Post by sierramist03 on Mar 20, 2013 15:44:56 GMT -5
1. DH is so cranky because his work sucks right now. His boss is being ridiculous and keep pulling the do it because I said card. So needless to say the few times I've tried talking to him he ends up chewing me out. I called him out on it today and told him sorry wasn't enough this time. He asked me what he needed to do and I told him he needs to think on it and come up something. He laughed and said I wasn't making it easy on him 2. I went to the chiro and I feel so much better and then I got a haircut 3. I had a scentsy party and can't wait for my scents to come in even DH got into smelling the scents and helping me pick and even wanted a warmer 4. I'm a little jealous I can't drive our new truck more. DH has gotten two new vehicles while I've had the same car the whole time. I was supposed to get a new car this year but then DH wrecked our truck. I'm kinda upset about it just sometimes not everyday. I'm ready for an SUV and 4x4
Post by bunnymendelbaum on Mar 20, 2013 16:09:58 GMT -5
1. I love my kids' doctor. They went this morning and he is just awesome.
2. I'm getting a little sad about selling this house just because last weekend was 72 degrees and we had it all opened up. Then I realize we are going to be able to capture all of that in the new house and not have to deal w the stuff we don't like.
3. We are taking 2 days off next week to finish the kitchen and then list the house. Crazy. I'm so excited! I'm sooo ready to not be broke anymore.
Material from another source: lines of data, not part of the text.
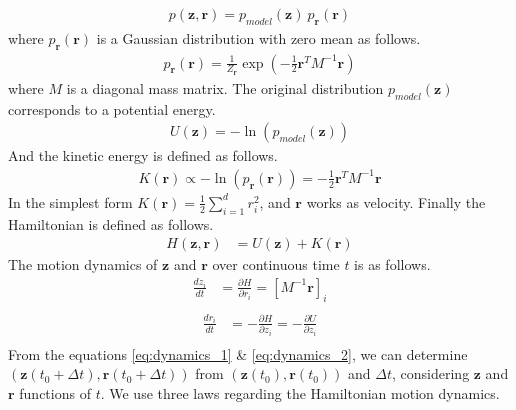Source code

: \documentclass[a4]{article}
\begin{document}
\begin{equation}
\begin{aligned}
p(\bm{z}, \bm{r}) = p_{model}(\bm{z})\:p_{\bm{r}}(\bm{r})
\end{aligned}
\end{equation}
where $p_{\bm{r}}(\bm{r})$ is a Gaussian distribution with zero mean as follows.
\begin{equation}
\begin{aligned}
p_{\bm{r}}(\bm{r}) = \frac{1}{Z_{\bm{r}}} \exp \left( -\frac{1}{2}\bm{r}^T M^{-1}\bm{r}\right)
\end{aligned}
\end{equation}
where $M$ is a diagonal mass matrix.
The original distribution $p_{model}(\bm{z})$ corresponds to a potential energy.
\begin{equation}
\begin{aligned}
U(\bm{z}) = -\ln\left(p_{model}(\bm{z})\right)
\end{aligned}
\end{equation}
And the kinetic energy is defined as follows.
\begin{equation}
\begin{aligned}
K(\bm{r}) \propto -\ln\left(p_{\bm{r}}(\bm{r})\right)= -\frac{1}{2}\bm{r}^T M^{-1}\bm{r}
\end{aligned}
\end{equation}
In the simplest form $K(\bm{r}) = \frac{1}{2} \sum_{i=1}^{d}r_i^2$, and $\bm{r}$ works as velocity.
Finally the Hamiltonian is defined as follows.
\begin{equation}
\begin{aligned}
H(\bm{z}, \bm{r}) &= U(\bm{z}) + K(\bm{r})
\end{aligned}
\end{equation}
The motion dynamics of $\bm{z}$ and $\bm{r}$ over continuous time $t$ is as follows.
\begin{equation}
\begin{aligned}
\frac{dz_i}{dt} &= \frac{{\partial}H}{\partial r_i}  = \left[M^{-1}\bm{r}\right]_i\label{eq:dynamics_1}\\
\end{aligned}
\end{equation}
\begin{equation}
\begin{aligned}
\frac{dr_i}{dt} &= -\frac{{\partial}H}{\partial z_i} = 
-\frac{{\partial}U}{\partial z_i}\label{eq:dynamics_2}\\
\end{aligned}
\end{equation}
From the equations \ref{eq:dynamics_1} \& \ref{eq:dynamics_2}, we can determine
$\left(\bm{z}(t_0 + {\Delta}t), \bm{r}(t_0 + {\Delta}t)\right)$ from 
$\left(\bm{z}(t_0), \bm{r}(t_0)\right)$ and ${\Delta}t$, considering $\bm{z}$ and $\bm{r}$ functions of $t$.
We use three laws regarding the Hamiltonian motion dynamics.
\end{document}
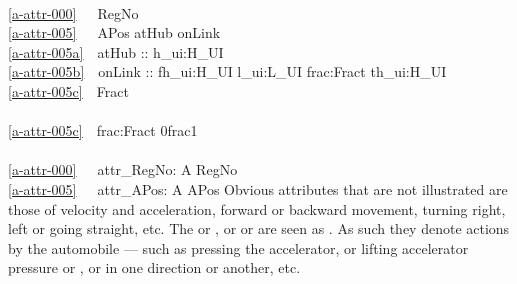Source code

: {%
\bp
{}\\
\ref{a-attr-000}\ \ \ RegNo\\
\ref{a-attr-005}\ \ \ APos {\EQ}{\EQ} atHub {\BAR} onLink\\
\ref{a-attr-005a}\ \ atHub :: h\_ui:H\_UI \\
\ref{a-attr-005b}\ \ onLink :: fh\_ui:H\_UI {\TIMES} l\_ui:L\_UI {\TIMES} frac:Fract {\TIMES} th\_ui:H\_UI\\
\ref{a-attr-005c}\ \ Fract {\EQ} \\
\\
\ref{a-attr-005c}\ \ frac:Fract {\RDOT} 0{\LT}frac{\LT}1 \\
\ \ \\
\ref{a-attr-000}\ \ \ attr\_RegNo: A {\RIGHTARROW} RegNo \\
\ref{a-attr-005}\ \ \ attr\_APos: A {\RIGHTARROW} APos 
\ep
\mnewfoil\smallish\HHHH
\noindent
\begynd
\pind Obvious attributes that are not illustrated are those of
\begynd
\pind velocity and acceleration, 
\pind forward or backward movement, 
\pind turning right, left or going straight, 
\pind etc.
\afslut
\afslut
\mnewfoil
\noindent
\begynd
\pind The  or , or  or
       are seen as . 
\begynd
\pind As such they denote actions by the automobile ---
\pind such as \textsf{pressing the accelerator}, or \textsf{lifting
      accelerator pressure} or 
      , or  in one direction or
      another, etc.
}

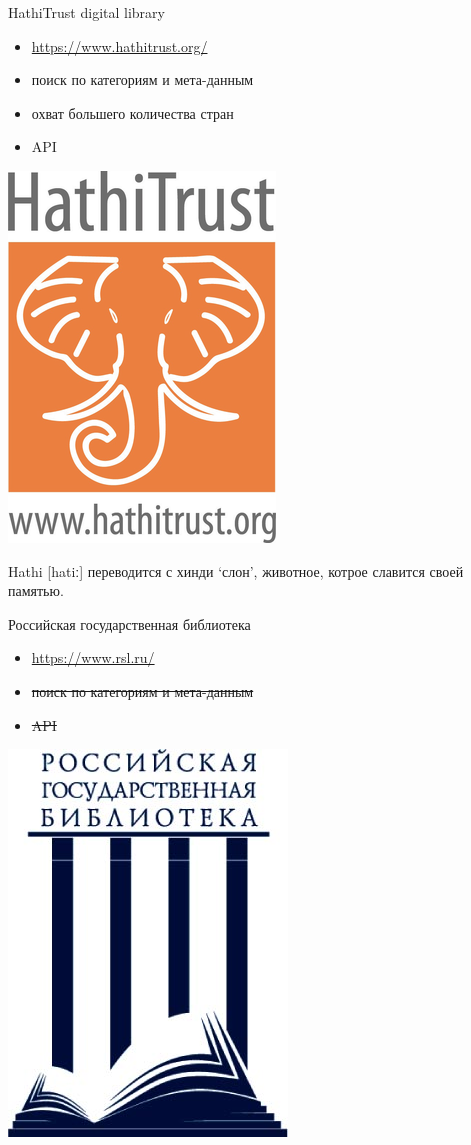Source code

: \documentclass[13pt, t]{beamer}
\begin{document}
\begin{frame}{HathiTrust digital library}
\begin{itemize}
\item \href{https://www.hathitrust.org/}{\alert {https://www.hathitrust.org/}}
\item поиск по категориям и мета-данным
\item охват большего количества стран
\item API
\end{itemize}
\vfill
\begin{center}
\includegraphics[width=0.25\linewidth]{images/04-hathiTrust.png}
\end{center}
\pause
Hathi [hatiː] переводится с хинди `слон', животное, котрое славится своей памятью.
\end{frame}

\begin{frame}{Российская государственная библиотека}
\begin{itemize}
\item \href{https://www.rsl.ru/}{\alert {https://www.rsl.ru/}}
\item  \sout{поиск по категориям и мета-данным}
\item  \sout{API}
\end{itemize}
\vfill
\begin{center}
\includegraphics[width=0.25\linewidth]{images/05-rsl.jpeg}
\end{center}
\end{frame}
\end{document}
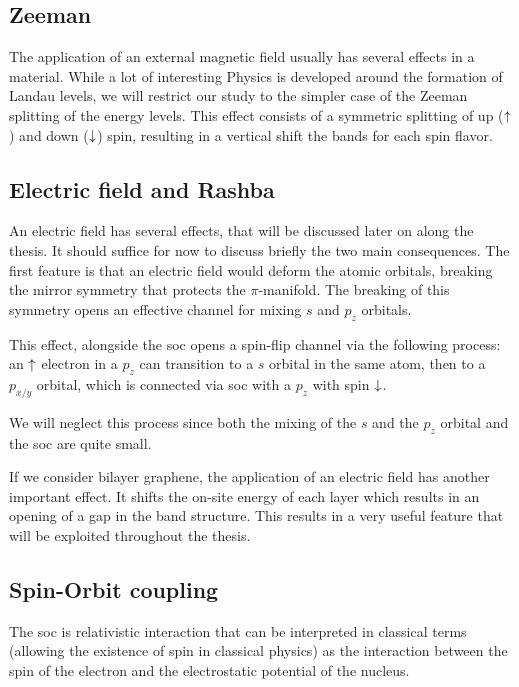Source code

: \subsection{Zeeman}
The application of an external magnetic field usually has several effects in a material. While a lot of interesting Physics is developed around the formation of Landau levels, we will restrict our study to the simpler case of the Zeeman splitting of the energy levels. This effect consists of a symmetric splitting of up ($\uparrow$) and down ($\downarrow$) spin, resulting in a vertical shift the bands for each spin flavor.

\subsection{Electric field and Rashba}
An electric field has several effects, that will be discussed later on along the thesis. It should suffice for now to discuss briefly the two main consequences.
The first feature is that an electric field would deform the atomic orbitals, breaking the mirror symmetry that protects the $\pi$-manifold. The breaking of this symmetry opens an effective channel for mixing $s$ and $p_z$ orbitals.

This effect, alongside the \ac{soc} opens a spin-flip channel via the following process: an $\uparrow$ electron in a $p_z$ can transition to a $s$ orbital in the same atom, then to a $p_{x/y}$ orbital, which is connected via \ac{soc} with a $p_z$ with spin $\downarrow$.

We will neglect this process since both the mixing of the $s$ and the $p_z$ orbital\cite{Min2006} and the \ac{soc}\cite{Kane2005, Yao2007, Boettger2007,Gmitra2009} are quite small.

If we consider bilayer graphene, the application of an electric field has another important effect. It shifts the on-site energy of each layer which results in an opening of a gap in the band structure. This results in a very useful feature that will be exploited throughout the thesis.


\subsection{Spin-Orbit coupling}
\label{sec:soc}
The \acf{soc} is relativistic interaction that can be interpreted in classical terms (allowing the existence of spin in classical physics) as the interaction between the spin of the electron and the electrostatic potential of the nucleus.

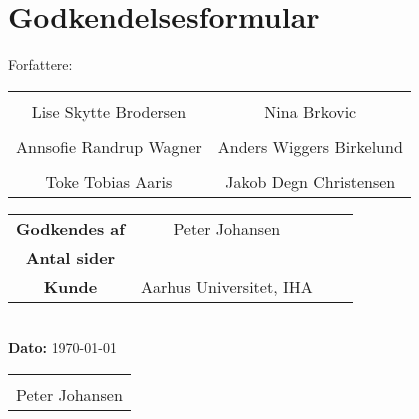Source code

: \chapter{Godkendelsesformular}

{\large Forfattere:}
\\[5ex]


\begin{tabular}{c c}
\centering 
	\makebox[2.0in]{\hrulefill} & \makebox[2.0in]{\hrulefill}\\
	Lise Skytte Brodersen & Nina Brkovic\\[7ex]
	\makebox[2.0in]{\hrulefill} & \makebox[2.0in]{\hrulefill}\\
	Annsofie Randrup Wagner & Anders Wiggers Birkelund \\[7ex]
	\makebox[2.0in]{\hrulefill} & \makebox[2.0in]{\hrulefill}\\
	Toke Tobias Aaris & Jakob Degn Christensen\\[7ex]

\end{tabular}

\begin{tabular}{c c c c}
	\textbf{Godkendes af} & Peter Johansen\\[3ex]
	\textbf{Antal sider} & \pageref{LastPage} \\[3ex]
	\textbf{Kunde} & Aarhus Universitet, IHA
\end{tabular}\\[8ex]


\textbf{Dato:} {\today}
\\[5ex]

\begin{tabular}{c}
	\makebox[2.0in]{\hrulefill}\\
	\centering 
	Peter Johansen
	\end{tabular}

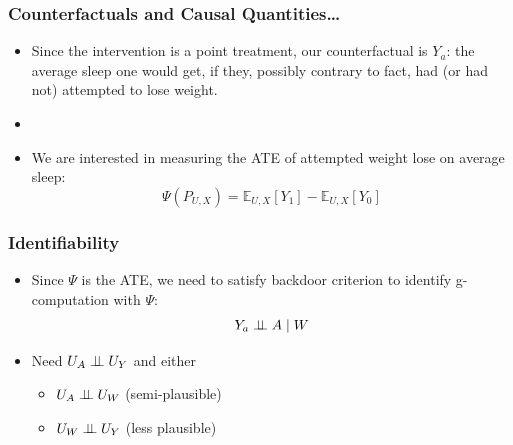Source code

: \documentclass{beamer}
\newcommand{\E}{\mathbb{E}}
\newcommand{\indp}{\ensuremath{\perp\hspace{-5pt}\perp}}
\begin{document}
\begin{frame}
 \frametitle{Counterfactuals and Causal Quantities\ldots}
  \begin{itemize}
    \item  Since the intervention is a point treatment, our counterfactual is $Y_{a}$: the average sleep one would get, if they, possibly contrary to fact, had (or had not) attempted to lose weight.
    \item[]
    \item  We are interested in measuring the ATE of attempted weight lose on average sleep:
    \[
      \Psi(P_{U,X}) = \E_{U,X}[Y_1] - \E_{U,X}[Y_0]
    \]
  \end{itemize}
 \end{frame}

\begin{frame}
 \frametitle{Identifiability}
\begin{minipage}{0.45\linewidth}
 \begin{itemize}
   \item Since $\Psi$ is the ATE, we need to satisfy backdoor criterion to identify g-computation with $\Psi$:
   \[
   Y_{a} \indp A \mid W
   \]
   \item Need $U_{A} \indp U_{Y}$ and either
    \begin{itemize}
      \item $U_{A} \indp U_{W}$  (semi-plausible)
      \item $U_{W} \indp U_{Y}$  (less plausible)
    \end{itemize}
 \end{itemize}
\end{minipage}
\begin{minipage}{0.45\linewidth}
\end{minipage}
\end{frame}
\end{document}
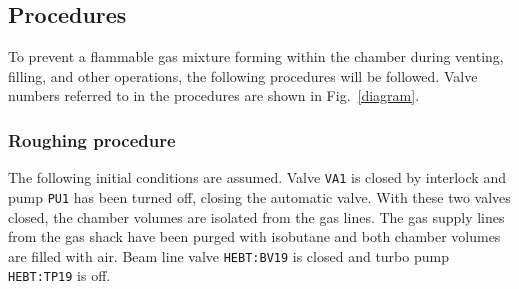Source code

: \subsection{Procedures}
\label{procedures}
To prevent a flammable gas mixture forming within the chamber during venting, filling, and other operations,
the following procedures will be followed. Valve numbers referred to in the procedures are shown in Fig.~\ref{diagram}.
\subsubsection{Roughing procedure}
The following initial conditions are assumed.  Valve \texttt{VA1} is closed by interlock and pump \texttt{PU1} has been turned off, closing the automatic valve.  With these two valves closed, the chamber volumes are isolated from the gas lines.  The gas supply lines from the gas shack have been purged with isobutane and both chamber volumes are filled with air.  Beam line valve  \texttt{HEBT:BV19} is closed and turbo pump  \texttt{HEBT:TP19} is off. 

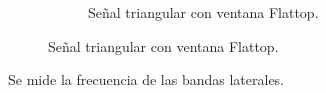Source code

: \begin{figure}[H]
\begin{subfigure}[H]{0.48\textwidth}
          \label{fig:Exp6SeñalFMModulanteTriangularRectangular}
        \end{subfigure}
       \begin{subfigure}[H]{0.48\textwidth}
          \caption{Señal triangular con ventana Flattop.}
          \label{fig:Exp6SeñalFMModulanteTriangularFlattop}
        \end{subfigure}
      \end{figure}         

    Se mide la frecuencia de las bandas laterales.

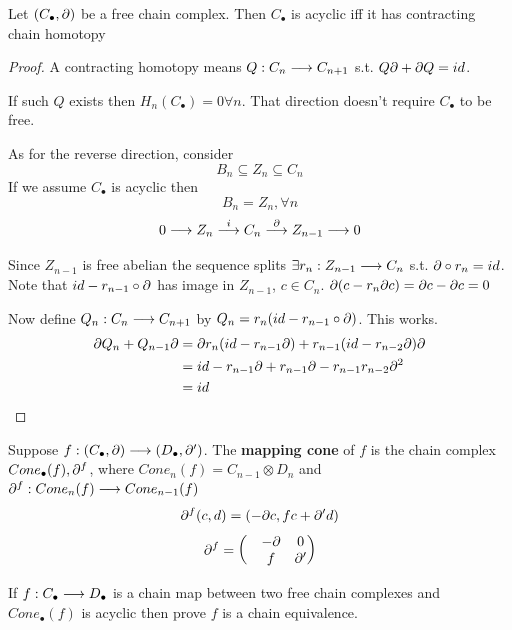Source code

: \documentclass[11pt]{book} %
\begin{document}
\begin{exr}\label{chap11exr:free_acyclic_contracting_chain_homotopy}
Let $(C_\bullet,{\partial})$ be a free chain complex. Then $C_\bullet$ is acyclic iff it  has contracting chain homotopy
\end{exr}
\begin{proof}
A contracting homotopy means $Q:C_n\longrightarrow C_{n+1}$ s.t. $Q{\partial}+{\partial} Q=id$. 

If such $Q$ exists then $H_n(C_\bullet)=0\forall n$. That direction doesn't require $C_\bullet$ to be free.

As for the reverse direction, consider
$$
B_n\subseteq Z_n\subseteq C_n
$$
If we assume $C_\bullet$ is acyclic then
$$
B_n=Z_n,\forall n
$$ 
$$
0\longrightarrow Z_n \overset{i}{\longrightarrow} C_n\overset{{\partial}}{\longrightarrow}Z_{n-1}\longrightarrow 0
$$

Since $Z_{n-1}$ is free abelian  the sequence splits $\exists r_n:Z_{n-1}\longrightarrow C_n$ s.t. ${\partial}\circ r_n=id$. Note that $id- r_{n-1}\circ {\partial}$ has image in $Z_{n-1}$, $c\in C_n$. ${\partial}(c-r_n{\partial} c)={\partial} c-{\partial} c=0$

Now define 
$Q_n:C_n\longrightarrow C_{n+1}$ by $Q_{n}=r_n (id-r_{n-1}\circ{\partial})$. This works.
$$
\begin{aligned}
{\partial} Q_n +Q_{n-1}{\partial}
&={\partial} r_n (id -r_{n-1}{\partial})+r_{n-1}( id-r_{n-2}{\partial} ){\partial}\\
&=id -r_{n-1}{\partial}+r_{n-1}{\partial} -r_{n-1}r_{n-2}{\partial}^2\\
&=id
\end{aligned}
$$
\end{proof}
\begin{definition}
Suppose $f:(C_\bullet,{\partial})\longrightarrow (D_\bullet,{\partial}')$. The \textbf{mapping cone } of $f$ is the chain complex $Cone_\bullet(f),{\partial}^f$, where $Cone_n(f)=C_{n-1}\otimes D_n$ and 
${\partial}^f:Cone_n(f)\longrightarrow Cone_{n-1}(f)$
$$
{\partial}^f(c,d)=(-{\partial} c,f c+{\partial}' d)
$$
$$
{\partial}^f=
\begin{pmatrix}
&-{\partial} & 0\\
& f &{\partial}'
\end{pmatrix}
$$
\end{definition}
\begin{exr}\label{chap11exr:acyclic_mapping_cone_chain_equivalence}
If $f:C_\bullet\longrightarrow D_\bullet$ is a chain map between two free chain complexes and $Cone_\bullet(f)$ is acyclic then prove $f$ is  a chain equivalence.
\end{exr}
\end{document}
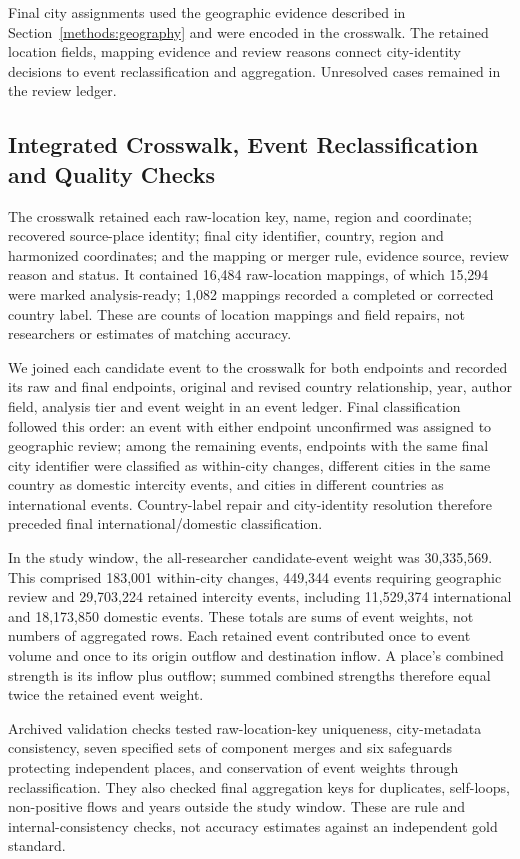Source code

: Final city assignments used the geographic evidence described in Section~\ref{methods:geography} and were encoded in the crosswalk. The retained location fields, mapping evidence and review reasons connect city-identity decisions to event reclassification and aggregation. Unresolved cases remained in the review ledger.

\subsection{Integrated Crosswalk, Event Reclassification and Quality Checks}

The crosswalk retained each raw-location key, name, region and coordinate; recovered source-place identity; final city identifier, country, region and harmonized coordinates; and the mapping or merger rule, evidence source, review reason and status. It contained 16,484 raw-location mappings, of which 15,294 were marked analysis-ready; 1,082 mappings recorded a completed or corrected country label. These are counts of location mappings and field repairs, not researchers or estimates of matching accuracy.

We joined each candidate event to the crosswalk for both endpoints and recorded its raw and final endpoints, original and revised country relationship, year, author field, analysis tier and event weight in an event ledger. Final classification followed this order: an event with either endpoint unconfirmed was assigned to geographic review; among the remaining events, endpoints with the same final city identifier were classified as within-city changes, different cities in the same country as domestic intercity events, and cities in different countries as international events. Country-label repair and city-identity resolution therefore preceded final international/domestic classification.

In the study window, the all-researcher candidate-event weight was 30,335,569. This comprised 183,001 within-city changes, 449,344 events requiring geographic review and 29,703,224 retained intercity events, including 11,529,374 international and 18,173,850 domestic events. These totals are sums of event weights, not numbers of aggregated rows. Each retained event contributed once to event volume and once to its origin outflow and destination inflow. A place's combined strength is its inflow plus outflow; summed combined strengths therefore equal twice the retained event weight.

Archived validation checks tested raw-location-key uniqueness, city-metadata consistency, seven specified sets of component merges and six safeguards protecting independent places, and conservation of event weights through reclassification. They also checked final aggregation keys for duplicates, self-loops, non-positive flows and years outside the study window. These are rule and internal-consistency checks, not accuracy estimates against an independent gold standard.

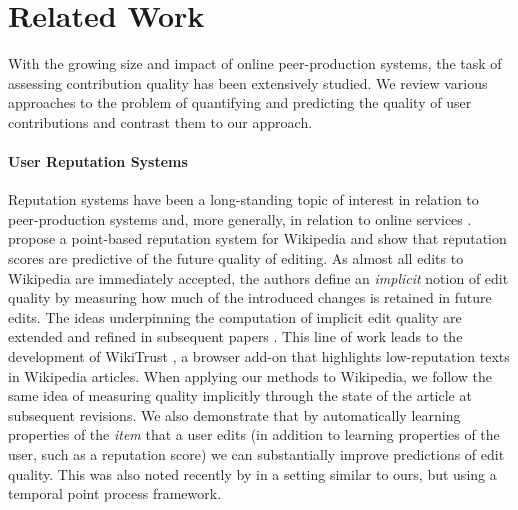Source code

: \section{Related Work}
\label{sec:relwork}

With the growing size and impact of online peer-production systems, the task of assessing contribution quality has been extensively studied.
We review various approaches to the problem of quantifying and predicting the quality of user contributions and contrast them to our approach.

\paragraph{User Reputation Systems}
Reputation systems have been a long-standing topic of interest in relation to peer-production systems and, more generally, in relation to online services \citep{resnick2000reputation}.
\citet{adler2007content} propose a point-based reputation system for Wikipedia and show that reputation scores are predictive of the future quality of editing.
As almost all edits to Wikipedia are immediately accepted, the authors define an \emph{implicit} notion of edit quality by measuring how much of the introduced changes is retained in future edits.
The ideas underpinning the computation of implicit edit quality are extended and refined in subsequent papers \citep{adler2008measuring, dealfaro2013content}.
This line of work leads to the development of WikiTrust \citep{dealfaro2011reputation}, a browser add-on that highlights low-reputation texts in Wikipedia articles.
When applying our methods to Wikipedia, we follow the same idea of measuring quality implicitly through the state of the article at subsequent revisions.
We also demonstrate that by automatically learning properties of the \emph{item} that a user edits (in addition to learning properties of the user, such as a reputation score) we can substantially improve predictions of edit quality.
This was also noted recently by \citet{tabibian2017distilling} in a setting similar to ours, but using a temporal point process framework.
4. Dairy - I'm with you on the used shoes for kids. Gross and they always look so beat up. A friend of mine hands me down clothes and shoes that have been thru 3 kids already. They are usually gross and I just take them to goodwill.
1. I'm getting nervous about my job interview on Friday for several reasons. I would really love this job because I'd be closer to home and it is SO much more money. But I will really miss my current school if I get the job and take it. However, I'm leaning more towards being excited about the possibilities of getting this new job than I am about being sad about possibly leaving my current district. So wish me luck!
2. It is Spring Break next week! Thank the Lord. My students have been crazy.
3. DH gets a big bonus tomorrow and we will be purchasing either a washer/dryer set or new floor for the downstairs bonus room. We can't decide yet...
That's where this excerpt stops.